PROVIDED INFORMATION START
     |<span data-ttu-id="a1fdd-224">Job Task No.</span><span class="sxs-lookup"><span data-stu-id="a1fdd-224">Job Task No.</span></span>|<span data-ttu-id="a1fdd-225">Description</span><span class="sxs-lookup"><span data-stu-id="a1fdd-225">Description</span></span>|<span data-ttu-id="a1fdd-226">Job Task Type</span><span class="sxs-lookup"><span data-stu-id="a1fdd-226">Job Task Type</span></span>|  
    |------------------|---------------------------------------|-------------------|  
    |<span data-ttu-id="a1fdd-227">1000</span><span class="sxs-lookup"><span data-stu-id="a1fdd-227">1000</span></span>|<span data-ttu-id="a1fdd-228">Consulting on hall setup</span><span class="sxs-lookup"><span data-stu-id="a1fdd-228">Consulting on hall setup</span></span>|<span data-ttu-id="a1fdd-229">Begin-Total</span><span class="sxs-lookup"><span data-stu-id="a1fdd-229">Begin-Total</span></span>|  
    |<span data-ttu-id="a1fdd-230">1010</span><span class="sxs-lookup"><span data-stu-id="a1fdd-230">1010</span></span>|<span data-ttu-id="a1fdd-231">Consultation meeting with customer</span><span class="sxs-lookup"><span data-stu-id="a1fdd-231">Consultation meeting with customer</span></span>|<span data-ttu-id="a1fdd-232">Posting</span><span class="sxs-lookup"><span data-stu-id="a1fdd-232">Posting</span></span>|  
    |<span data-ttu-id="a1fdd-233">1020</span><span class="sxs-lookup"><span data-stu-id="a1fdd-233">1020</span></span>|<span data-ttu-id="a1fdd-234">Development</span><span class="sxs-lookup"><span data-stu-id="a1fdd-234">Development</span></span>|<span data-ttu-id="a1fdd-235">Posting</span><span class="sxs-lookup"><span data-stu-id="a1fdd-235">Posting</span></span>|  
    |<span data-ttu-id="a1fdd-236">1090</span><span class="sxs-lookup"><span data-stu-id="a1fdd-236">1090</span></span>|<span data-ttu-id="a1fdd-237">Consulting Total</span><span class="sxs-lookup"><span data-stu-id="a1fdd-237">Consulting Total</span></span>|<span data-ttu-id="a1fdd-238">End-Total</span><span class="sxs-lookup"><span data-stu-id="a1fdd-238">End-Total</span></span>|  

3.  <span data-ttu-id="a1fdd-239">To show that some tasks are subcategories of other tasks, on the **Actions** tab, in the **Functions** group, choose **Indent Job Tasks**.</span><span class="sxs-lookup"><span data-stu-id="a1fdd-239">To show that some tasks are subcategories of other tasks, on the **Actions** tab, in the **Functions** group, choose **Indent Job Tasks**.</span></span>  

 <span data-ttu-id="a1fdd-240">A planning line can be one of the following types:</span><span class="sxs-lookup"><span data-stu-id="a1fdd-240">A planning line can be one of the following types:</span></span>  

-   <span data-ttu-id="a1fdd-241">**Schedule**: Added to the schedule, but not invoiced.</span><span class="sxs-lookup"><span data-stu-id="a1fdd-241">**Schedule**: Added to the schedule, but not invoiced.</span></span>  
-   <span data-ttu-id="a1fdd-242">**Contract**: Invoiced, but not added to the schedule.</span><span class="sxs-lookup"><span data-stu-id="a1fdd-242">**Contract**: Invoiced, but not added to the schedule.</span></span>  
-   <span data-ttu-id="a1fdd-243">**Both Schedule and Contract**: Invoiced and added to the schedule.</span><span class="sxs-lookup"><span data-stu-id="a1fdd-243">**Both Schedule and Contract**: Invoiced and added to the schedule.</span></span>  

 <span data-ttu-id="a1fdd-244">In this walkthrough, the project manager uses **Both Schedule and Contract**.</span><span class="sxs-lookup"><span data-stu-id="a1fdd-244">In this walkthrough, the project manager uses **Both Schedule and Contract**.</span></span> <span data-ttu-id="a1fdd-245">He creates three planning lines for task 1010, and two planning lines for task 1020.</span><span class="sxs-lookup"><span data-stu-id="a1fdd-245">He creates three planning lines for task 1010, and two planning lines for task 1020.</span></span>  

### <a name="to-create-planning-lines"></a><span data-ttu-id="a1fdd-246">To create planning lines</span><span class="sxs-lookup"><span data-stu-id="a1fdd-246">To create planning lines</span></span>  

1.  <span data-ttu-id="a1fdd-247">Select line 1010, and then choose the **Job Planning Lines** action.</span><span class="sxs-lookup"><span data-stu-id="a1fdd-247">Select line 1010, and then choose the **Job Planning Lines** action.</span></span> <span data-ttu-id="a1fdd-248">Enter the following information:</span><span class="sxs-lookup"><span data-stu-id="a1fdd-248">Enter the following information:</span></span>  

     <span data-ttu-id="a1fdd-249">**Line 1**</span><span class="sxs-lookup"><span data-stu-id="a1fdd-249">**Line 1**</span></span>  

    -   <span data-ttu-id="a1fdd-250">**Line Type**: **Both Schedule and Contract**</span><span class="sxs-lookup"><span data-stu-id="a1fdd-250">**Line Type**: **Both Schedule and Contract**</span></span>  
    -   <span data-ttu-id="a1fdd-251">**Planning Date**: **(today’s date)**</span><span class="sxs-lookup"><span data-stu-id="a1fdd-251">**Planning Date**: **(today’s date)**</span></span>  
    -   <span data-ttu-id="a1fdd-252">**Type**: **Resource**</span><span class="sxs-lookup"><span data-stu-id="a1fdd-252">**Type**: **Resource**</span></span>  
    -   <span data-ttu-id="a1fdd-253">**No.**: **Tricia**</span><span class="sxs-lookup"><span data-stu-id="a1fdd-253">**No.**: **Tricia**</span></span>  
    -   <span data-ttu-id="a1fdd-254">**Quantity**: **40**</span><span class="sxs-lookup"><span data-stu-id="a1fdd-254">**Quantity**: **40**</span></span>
PROVIDED INFORMATION END
• [WHAT THE TASK ASKS] With nothing left out, transcribe the records above exactly.

• [PROBLEM SOLUTION]
     |<span data-ttu-id="a1fdd-224">Job Task No.</span><span class="sxs-lookup"><span data-stu-id="a1fdd-224">Job Task No.</span></span>|<span data-ttu-id="a1fdd-225">Description</span><span class="sxs-lookup"><span data-stu-id="a1fdd-225">Description</span></span>|<span data-ttu-id="a1fdd-226">Job Task Type</span><span class="sxs-lookup"><span data-stu-id="a1fdd-226">Job Task Type</span></span>|  
    |------------------|---------------------------------------|-------------------|  
    |<span data-ttu-id="a1fdd-227">1000</span><span class="sxs-lookup"><span data-stu-id="a1fdd-227">1000</span></span>|<span data-ttu-id="a1fdd-228">Consulting on hall setup</span><span class="sxs-lookup"><span data-stu-id="a1fdd-228">Consulting on hall setup</span></span>|<span data-ttu-id="a1fdd-229">Begin-Total</span><span class="sxs-lookup"><span data-stu-id="a1fdd-229">Begin-Total</span></span>|  
    |<span data-ttu-id="a1fdd-230">1010</span><span class="sxs-lookup"><span data-stu-id="a1fdd-230">1010</span></span>|<span data-ttu-id="a1fdd-231">Consultation meeting with customer</span><span class="sxs-lookup"><span data-stu-id="a1fdd-231">Consultation meeting with customer</span></span>|<span data-ttu-id="a1fdd-232">Posting</span><span class="sxs-lookup"><span data-stu-id="a1fdd-232">Posting</span></span>|  
    |<span data-ttu-id="a1fdd-233">1020</span><span class="sxs-lookup"><span data-stu-id="a1fdd-233">1020</span></span>|<span data-ttu-id="a1fdd-234">Development</span><span class="sxs-lookup"><span data-stu-id="a1fdd-234">Development</span></span>|<span data-ttu-id="a1fdd-235">Posting</span><span class="sxs-lookup"><span data-stu-id="a1fdd-235">Posting</span></span>|  
    |<span data-ttu-id="a1fdd-236">1090</span><span class="sxs-lookup"><span data-stu-id="a1fdd-236">1090</span></span>|<span data-ttu-id="a1fdd-237">Consulting Total</span><span class="sxs-lookup"><span data-stu-id="a1fdd-237">Consulting Total</span></span>|<span data-ttu-id="a1fdd-238">End-Total</span><span class="sxs-lookup"><span data-stu-id="a1fdd-238">End-Total</span></span>|  

3.  <span data-ttu-id="a1fdd-239">To show that some tasks are subcategories of other tasks, on the **Actions** tab, in the **Functions** group, choose **Indent Job Tasks**.</span><span class="sxs-lookup"><span data-stu-id="a1fdd-239">To show that some tasks are subcategories of other tasks, on the **Actions** tab, in the **Functions** group, choose **Indent Job Tasks**.</span></span>  

 <span data-ttu-id="a1fdd-240">A planning line can be one of the following types:</span><span class="sxs-lookup"><span data-stu-id="a1fdd-240">A planning line can be one of the following types:</span></span>  

-   <span data-ttu-id="a1fdd-241">**Schedule**: Added to the schedule, but not invoiced.</span><span class="sxs-lookup"><span data-stu-id="a1fdd-241">**Schedule**: Added to the schedule, but not invoiced.</span></span>  
-   <span data-ttu-id="a1fdd-242">**Contract**: Invoiced, but not added to the schedule.</span><span class="sxs-lookup"><span data-stu-id="a1fdd-242">**Contract**: Invoiced, but not added to the schedule.</span></span>  
-   <span data-ttu-id="a1fdd-243">**Both Schedule and Contract**: Invoiced and added to the schedule.</span><span class="sxs-lookup"><span data-stu-id="a1fdd-243">**Both Schedule and Contract**: Invoiced and added to the schedule.</span></span>  

 <span data-ttu-id="a1fdd-244">In this walkthrough, the project manager uses **Both Schedule and Contract**.</span><span class="sxs-lookup"><span data-stu-id="a1fdd-244">In this walkthrough, the project manager uses **Both Schedule and Contract**.</span></span> <span data-ttu-id="a1fdd-245">He creates three planning lines for task 1010, and two planning lines for task 1020.</span><span class="sxs-lookup"><span data-stu-id="a1fdd-245">He creates three planning lines for task 1010, and two planning lines for task 1020.</span></span>  

### <a name="to-create-planning-lines"></a><span data-ttu-id="a1fdd-246">To create planning lines</span><span class="sxs-lookup"><span data-stu-id="a1fdd-246">To create planning lines</span></span>  

1.  <span data-ttu-id="a1fdd-247">Select line 1010, and then choose the **Job Planning Lines** action.</span><span class="sxs-lookup"><span data-stu-id="a1fdd-247">Select line 1010, and then choose the **Job Planning Lines** action.</span></span> <span data-ttu-id="a1fdd-248">Enter the following information:</span><span class="sxs-lookup"><span data-stu-id="a1fdd-248">Enter the following information:</span></span>  

     <span data-ttu-id="a1fdd-249">**Line 1**</span><span class="sxs-lookup"><span data-stu-id="a1fdd-249">**Line 1**</span></span>  

    -   <span data-ttu-id="a1fdd-250">**Line Type**: **Both Schedule and Contract**</span><span class="sxs-lookup"><span data-stu-id="a1fdd-250">**Line Type**: **Both Schedule and Contract**</span></span>  
    -   <span data-ttu-id="a1fdd-251">**Planning Date**: **(today’s date)**</span><span class="sxs-lookup"><span data-stu-id="a1fdd-251">**Planning Date**: **(today’s date)**</span></span>  
    -   <span data-ttu-id="a1fdd-252">**Type**: **Resource**</span><span class="sxs-lookup"><span data-stu-id="a1fdd-252">**Type**: **Resource**</span></span>  
    -   <span data-ttu-id="a1fdd-253">**No.**: **Tricia**</span><span class="sxs-lookup"><span data-stu-id="a1fdd-253">**No.**: **Tricia**</span></span>  
    -   <span data-ttu-id="a1fdd-254">**Quantity**: **40**</span><span class="sxs-lookup"><span data-stu-id="a1fdd-254">**Quantity**: **40**</span></span>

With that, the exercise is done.